Here, to assert a facial procedural due process claim against the Land Reserve Statute, Plaintiffs must claim that in no set of circumstances could property owners have received a fair process when their property is designated as rural reserve. Plaintiff's own experience illustrates why their claim fails.

Under the Land Reserve Statute and regulations, the procedures for determining and designating urban and rural reserves are extensive. Prior to making initial rural and urban reserve designations, Metro and the counties collect information, solicit input from various sources, and hold public hearings. Property owners are offered an opportunity to provide input at county pre-designation public hearings. After each county adopts an ordinance approving urban and rural reserve designations, Metro and the counties must confer and enter into intergovernmental agreements. Property owners can also present evidence at public hearings before Metro adopts the counties’ reserves designations. Once Metro and the counties formally adopt the reserves designations, LCDC holds a public hearing to hear and review objections from property owners and other interested parties. After LCDC approves the designations and issues an Acknowledgement Order, property owners have the right to appeal their properties’ rural or urban reserves designations to the Oregon Court of Appeals.

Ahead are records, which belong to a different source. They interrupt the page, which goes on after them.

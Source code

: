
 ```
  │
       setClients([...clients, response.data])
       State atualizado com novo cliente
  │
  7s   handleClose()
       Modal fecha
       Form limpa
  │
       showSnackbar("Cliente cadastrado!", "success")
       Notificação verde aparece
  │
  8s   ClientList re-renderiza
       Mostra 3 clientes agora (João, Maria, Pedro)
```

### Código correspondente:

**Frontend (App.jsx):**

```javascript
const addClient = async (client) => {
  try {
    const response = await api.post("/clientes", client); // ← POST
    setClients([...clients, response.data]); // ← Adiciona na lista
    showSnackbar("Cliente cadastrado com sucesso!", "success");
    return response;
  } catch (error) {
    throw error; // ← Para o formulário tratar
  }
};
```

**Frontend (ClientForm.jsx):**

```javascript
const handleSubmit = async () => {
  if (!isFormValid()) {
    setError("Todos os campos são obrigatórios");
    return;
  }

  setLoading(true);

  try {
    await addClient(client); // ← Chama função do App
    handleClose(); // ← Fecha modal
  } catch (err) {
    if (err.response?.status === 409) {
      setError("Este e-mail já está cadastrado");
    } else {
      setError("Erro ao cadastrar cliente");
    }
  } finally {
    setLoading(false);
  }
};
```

Given the limited claim of entitlement that owners of property outside the UGB have to a particular land use designation, the process affords property owners ample procedural safeguards. Plaintiffs cannot assert that the urban and rural reserves designation process deprives owners of a constitutionally protected interest in all applications. For that reason, Plaintiff's complaint fails to state a claim that the Land Reserve Statute and regulations violate procedural due process on their face.

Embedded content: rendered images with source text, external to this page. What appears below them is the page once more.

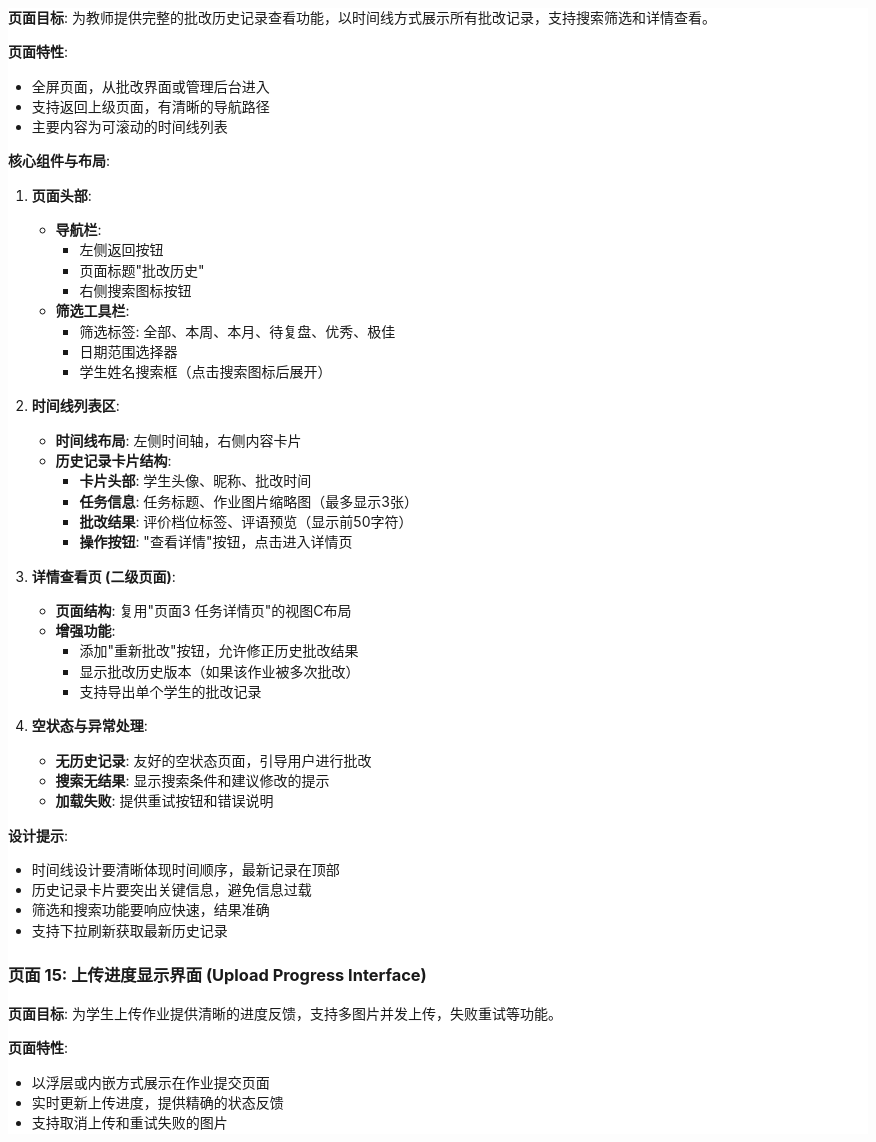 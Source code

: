 **页面目标**: 为教师提供完整的批改历史记录查看功能，以时间线方式展示所有批改记录，支持搜索筛选和详情查看。

**页面特性**:
- 全屏页面，从批改界面或管理后台进入
- 支持返回上级页面，有清晰的导航路径
- 主要内容为可滚动的时间线列表

**核心组件与布局**:

1. **页面头部**:
    
    - **导航栏**: 
        - 左侧返回按钮
        - 页面标题"批改历史"
        - 右侧搜索图标按钮
    - **筛选工具栏**:
        - 筛选标签: 全部、本周、本月、待复盘、优秀、极佳
        - 日期范围选择器
        - 学生姓名搜索框（点击搜索图标后展开）
    
2. **时间线列表区**:
    
    - **时间线布局**: 左侧时间轴，右侧内容卡片
    - **历史记录卡片结构**:
        - **卡片头部**: 学生头像、昵称、批改时间
        - **任务信息**: 任务标题、作业图片缩略图（最多显示3张）
        - **批改结果**: 评价档位标签、评语预览（显示前50字符）
        - **操作按钮**: "查看详情"按钮，点击进入详情页
    
3. **详情查看页 (二级页面)**:
    
    - **页面结构**: 复用"页面3 任务详情页"的视图C布局
    - **增强功能**: 
        - 添加"重新批改"按钮，允许修正历史批改结果
        - 显示批改历史版本（如果该作业被多次批改）
        - 支持导出单个学生的批改记录
    
4. **空状态与异常处理**:
    
    - **无历史记录**: 友好的空状态页面，引导用户进行批改
    - **搜索无结果**: 显示搜索条件和建议修改的提示
    - **加载失败**: 提供重试按钮和错误说明

**设计提示**:
- 时间线设计要清晰体现时间顺序，最新记录在顶部
- 历史记录卡片要突出关键信息，避免信息过载
- 筛选和搜索功能要响应快速，结果准确
- 支持下拉刷新获取最新历史记录

### **页面 15: 上传进度显示界面 (Upload Progress Interface)**

**页面目标**: 为学生上传作业提供清晰的进度反馈，支持多图片并发上传，失败重试等功能。

**页面特性**:
- 以浮层或内嵌方式展示在作业提交页面
- 实时更新上传进度，提供精确的状态反馈
- 支持取消上传和重试失败的图片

Accordingly, Plaintiffs facial constitutional challenges to Defendants’ urban and rural reserve designation scheme are dismissed.

III. As-Applied Constitutional Claims

A. Sovereign Immunity for State Defendants

State Defendants argue that Plaintiffs’ claims against them must be dismissed because they are immune from suit under the Eleventh Amendment. State Mot. Dismiss 5-6, ECF 16. Generally, suits against state officials in their official capacities cannot be brought under 42 U.S.C. § 1983 because such state officials are not "persons" within the meaning of the statute. Will v. Michigan Dep't. of State Police , 491 U.S. 58, 71, 109 S.Ct. 2304, 105 L.Ed.2d 45 (1989) ("Obviously, state officials literally are persons. But a suit against a state official in his or her official capacity is not a suit against the official but rather is a suit against the official's office."). Nonetheless, state officials sued in their official capacities for prospective relief, as opposed to compensatory damages, are "persons" under § 1983 because "official-capacity actions for prospective relief are not treated as actions against the State." Id. at 71 n.10, 109 S.Ct. 2304 (citing Kentucky v. Graham , 473 U.S. 159, 167 n.14, 105 S.Ct. 3099, 87 L.Ed.2d 114 (1985) ; Ex parte Young , 209 U.S. 123, 159-160, 28 S.Ct. 441, 52 L.Ed. 714 (1908) ).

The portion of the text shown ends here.